Under the authority of Spalding v. Waxler, 2 Ohio St. 2d 1, the operator of a motor vehicle has control over its brake equipment and the maintenance thereof, and he has a statutory duty to maintain the brakes in good working order at all times. Ordinary care is not sufficient to constitute compliance. Therefore, the brake failure in the instant cases was a self-created emergency. Such an emergency cannot serve as a legal excuse for failure to comply with the assured-clear-distance-ahead provision of Section 4511.21, Revised Code.
Under the circumstances, there was no issue of sudden emergency or unavoidable accident in the cases. It was, there*11fore, error to give an instruction on the subject. See Ricks v. Jackson, 169 Ohio St. 254, 257.

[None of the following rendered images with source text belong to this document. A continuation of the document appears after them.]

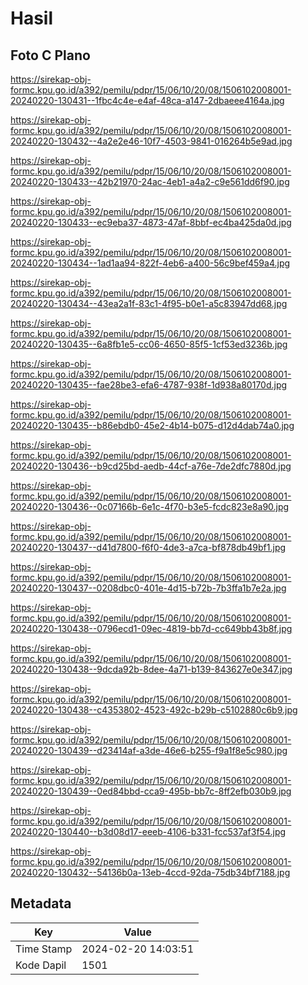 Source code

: # Hasil

## Foto C Plano

https://sirekap-obj-formc.kpu.go.id/a392/pemilu/pdpr/15/06/10/20/08/1506102008001-20240220-130431--1fbc4c4e-e4af-48ca-a147-2dbaeee4164a.jpg

https://sirekap-obj-formc.kpu.go.id/a392/pemilu/pdpr/15/06/10/20/08/1506102008001-20240220-130432--4a2e2e46-10f7-4503-9841-016264b5e9ad.jpg

https://sirekap-obj-formc.kpu.go.id/a392/pemilu/pdpr/15/06/10/20/08/1506102008001-20240220-130433--42b21970-24ac-4eb1-a4a2-c9e561dd6f90.jpg

https://sirekap-obj-formc.kpu.go.id/a392/pemilu/pdpr/15/06/10/20/08/1506102008001-20240220-130433--ec9eba37-4873-47af-8bbf-ec4ba425da0d.jpg

https://sirekap-obj-formc.kpu.go.id/a392/pemilu/pdpr/15/06/10/20/08/1506102008001-20240220-130434--1ad1aa94-822f-4eb6-a400-56c9bef459a4.jpg

https://sirekap-obj-formc.kpu.go.id/a392/pemilu/pdpr/15/06/10/20/08/1506102008001-20240220-130434--43ea2a1f-83c1-4f95-b0e1-a5c83947dd68.jpg

https://sirekap-obj-formc.kpu.go.id/a392/pemilu/pdpr/15/06/10/20/08/1506102008001-20240220-130435--6a8fb1e5-cc06-4650-85f5-1cf53ed3236b.jpg

https://sirekap-obj-formc.kpu.go.id/a392/pemilu/pdpr/15/06/10/20/08/1506102008001-20240220-130435--fae28be3-efa6-4787-938f-1d938a80170d.jpg

https://sirekap-obj-formc.kpu.go.id/a392/pemilu/pdpr/15/06/10/20/08/1506102008001-20240220-130435--b86ebdb0-45e2-4b14-b075-d12d4dab74a0.jpg

https://sirekap-obj-formc.kpu.go.id/a392/pemilu/pdpr/15/06/10/20/08/1506102008001-20240220-130436--b9cd25bd-aedb-44cf-a76e-7de2dfc7880d.jpg

https://sirekap-obj-formc.kpu.go.id/a392/pemilu/pdpr/15/06/10/20/08/1506102008001-20240220-130436--0c07166b-6e1c-4f70-b3e5-fcdc823e8a90.jpg

https://sirekap-obj-formc.kpu.go.id/a392/pemilu/pdpr/15/06/10/20/08/1506102008001-20240220-130437--d41d7800-f6f0-4de3-a7ca-bf878db49bf1.jpg

https://sirekap-obj-formc.kpu.go.id/a392/pemilu/pdpr/15/06/10/20/08/1506102008001-20240220-130437--0208dbc0-401e-4d15-b72b-7b3ffa1b7e2a.jpg

https://sirekap-obj-formc.kpu.go.id/a392/pemilu/pdpr/15/06/10/20/08/1506102008001-20240220-130438--0796ecd1-09ec-4819-bb7d-cc649bb43b8f.jpg

https://sirekap-obj-formc.kpu.go.id/a392/pemilu/pdpr/15/06/10/20/08/1506102008001-20240220-130438--9dcda92b-8dee-4a71-b139-843627e0e347.jpg

https://sirekap-obj-formc.kpu.go.id/a392/pemilu/pdpr/15/06/10/20/08/1506102008001-20240220-130438--c4353802-4523-492c-b29b-c5102880c6b9.jpg

https://sirekap-obj-formc.kpu.go.id/a392/pemilu/pdpr/15/06/10/20/08/1506102008001-20240220-130439--d23414af-a3de-46e6-b255-f9a1f8e5c980.jpg

https://sirekap-obj-formc.kpu.go.id/a392/pemilu/pdpr/15/06/10/20/08/1506102008001-20240220-130439--0ed84bbd-cca9-495b-bb7c-8ff2efb030b9.jpg

https://sirekap-obj-formc.kpu.go.id/a392/pemilu/pdpr/15/06/10/20/08/1506102008001-20240220-130440--b3d08d17-eeeb-4106-b331-fcc537af3f54.jpg

https://sirekap-obj-formc.kpu.go.id/a392/pemilu/pdpr/15/06/10/20/08/1506102008001-20240220-130432--54136b0a-13eb-4ccd-92da-75db34bf7188.jpg


## Metadata

| Key        | Value               |
| ---------- | ------------------- |
| Time Stamp | 2024-02-20 14:03:51 |
| Kode Dapil | 1501                |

In the instant cases, defendant was negligent as a matter of law. Although the question of proximate cause is ordinarily one for the jury (see White v. Ohio Power Co., 171 Ohio St. 148; Clinger v. Duncan, 166 Ohio St. 216), reasonable minds could only conclude that in the instant cases defendant’s negligence was the proximate cause of the collision. The trial court should, therefore, have directed verdicts in favor of plaintiffs on the question of liability and submitted only the question of damages to the jury. See Kehrer v. McKittrick, 176 Ohio St. 192. The judgments of the Court of Appeals are, therefore, reversed.
Judgments reversed.
Taft, O. J., Matthias, O’Neill, Herbert and Brown, JJ., concur. ZimmermaN, J., dissents. Schneider, J., not participating.